3 minutes reading time (548 words)

Decisions Reached in High Profile Divorce Cases

A great many divorce cases make their way through the British family courts each year, with the vast majority attracting little or no attention from the media.

Occasionally, however, a divorce becomes much more high profile. This can be for a variety of reasons, such as the couple involved are well known public figures, or because the wealth argued over by the couple is vast, or even because the decision of the judge hearing the case is thought to have far-reaching implications.

Couple Argue over £440 Million

One such case that has attracted media attention is the divorce of Malaysian couple Khoo Kay Peng and Pauline Chai, whose split has been the subject of court proceedings since 2013.

He is a non-executive chairman of Laura Ashley Holdings, and she was a former Miss Malaysia.
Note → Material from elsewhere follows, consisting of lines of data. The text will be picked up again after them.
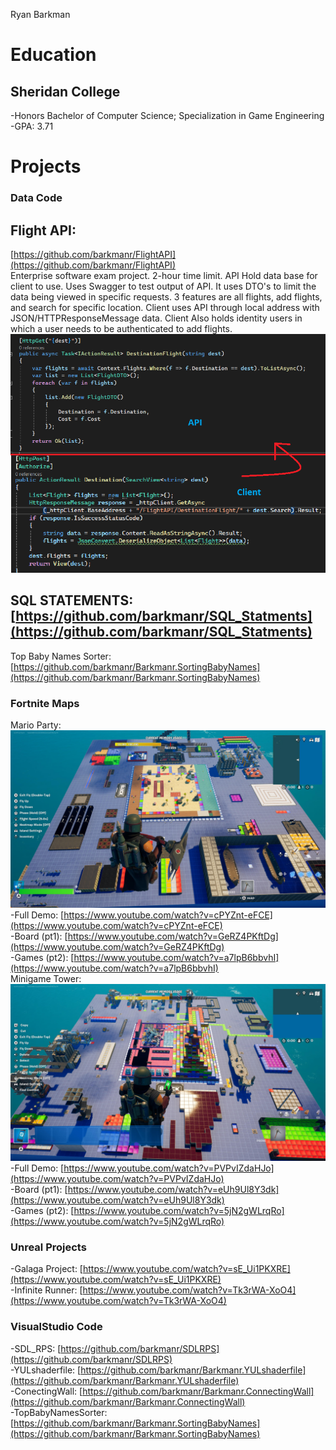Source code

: Ryan Barkman
# Education
## Sheridan College 
  -Honors Bachelor of Computer Science; Specialization in Game Engineering <br/>
  -GPA: 3.71

# Projects
### Data Code
## Flight API:
[https://github.com/barkmanr/FlightAPI](https://github.com/barkmanr/FlightAPI) <br/>
Enterprise software exam project. 2-hour time limit. API Hold data base for client to use. Uses Swagger to test output of API. It uses DTO's to limit the data being viewed in specific requests. 3 features are all flights, add flights, and search for specific location. Client uses API through local address with JSON/HTTPResponseMessage data. Client Also holds identity users in which a user needs to be authenticated to add flights. 
![Screenshot of Destination search for both API and Client side](assets/img/API.png)

## SQL STATEMENTS: [https://github.com/barkmanr/SQL_Statments](https://github.com/barkmanr/SQL_Statments) <br/>

Top Baby Names Sorter:
[https://github.com/barkmanr/Barkmanr.SortingBabyNames](https://github.com/barkmanr/Barkmanr.SortingBabyNames) <br/>


### Fortnite Maps
Mario Party:
![Screenshot of Mario Party Map](assets/img/MarioPartyMap.jpg)
  <br/>-Full Demo:   [https://www.youtube.com/watch?v=cPYZnt-eFCE](https://www.youtube.com/watch?v=cPYZnt-eFCE)
  <br/>-Board (pt1):  [https://www.youtube.com/watch?v=GeRZ4PKftDg](https://www.youtube.com/watch?v=GeRZ4PKftDg)
  <br/>-Games (pt2): [https://www.youtube.com/watch?v=a7lpB6bbvhI](https://www.youtube.com/watch?v=a7lpB6bbvhI)
<br/>
Minigame Tower:
![Screenshot of Mario Party Map](assets/img/TowerMap.jpg)
  <br/>-Full Demo: [https://www.youtube.com/watch?v=PVPvIZdaHJo](https://www.youtube.com/watch?v=PVPvIZdaHJo)
  <br/>-Board (pt1): [https://www.youtube.com/watch?v=eUh9Ul8Y3dk](https://www.youtube.com/watch?v=eUh9Ul8Y3dk)
  <br/>-Games (pt2): [https://www.youtube.com/watch?v=5jN2gWLrqRo](https://www.youtube.com/watch?v=5jN2gWLrqRo)

### Unreal Projects
  -Galaga Project: [https://www.youtube.com/watch?v=sE_Ui1PKXRE](https://www.youtube.com/watch?v=sE_Ui1PKXRE)
  <br/>
  -Infinite Runner: [https://www.youtube.com/watch?v=Tk3rWA-XoO4](https://www.youtube.com/watch?v=Tk3rWA-XoO4)

### VisualStudio Code
  -SDL_RPS: [https://github.com/barkmanr/SDLRPS](https://github.com/barkmanr/SDLRPS)
  <br/>
  -YULshaderfile: [https://github.com/barkmanr/Barkmanr.YULshaderfile](https://github.com/barkmanr/Barkmanr.YULshaderfile)
<br/>
  -ConectingWall: [https://github.com/barkmanr/Barkmanr.ConnectingWall](https://github.com/barkmanr/Barkmanr.ConnectingWall)
<br/>
  -TopBabyNamesSorter: [https://github.com/barkmanr/Barkmanr.SortingBabyNames](https://github.com/barkmanr/Barkmanr.SortingBabyNames)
They had married in 1970 but for the past three years have been locked in a bitter legal battle, reports the Daily Mail. Ms Chai’s legal team claim that Mr Peng is worth an estimated £440 million, while he maintains his fortune is closer to £66 million.

Mr Peng had tried to have the divorce heard in Malaysia, however Ms Chai succeeded in having the case heard by the English courts on the grounds that the couple had lived in a property in Hertfordshire before getting divorced. She apparently still lives at this property, which is valued at around £30 million.

The family judge has now issued a decree absolute, bringing the marriage to an end, but not before the couple had reportedly accrued legal costs of around £6 million.

A decision on the financial settlement for Ms Chai has not yet been made, but she is thought to have asked for payments of £85,000 a month. A ruling on this is expected later this year.

'Landmark’ Decision

A second case recently reported in the media involves significantly less money, but resulted in what has been described by some legal commentators as a ‘landmark’ decision by the judge, as it should act to deter future divorcing couples from attempting to hide assets abroad to prevent them from being taken into account in determining financial settlements.

The case in question concerns Amit and Ankita Goyal, who had married in 2004 and separated in 2011. They have one child together.

Mr Goyal used to work as an investment banker and earned £385,000 a year, but gambled away his wealth and accrued debts of £650,000, the Telegraph reports.

He had previously been ordered by a judge to hand over his last remaining assets of £19,000 in shares to Ankita, but instead gave this to a cousin he said he owed a debt to.

He was also found to have transferred three pension schemes from Britain to India in an attempt to hide these assets. He claimed that he had used this money to pay off another debt; however the family judge did not believe him. He was ordered to give his ex-wife two-thirds of his pension income, which will amount to around £4,000 a year. The judge acknowledged that this was a small amount, but believed it would still be helpful to Ankita going forward.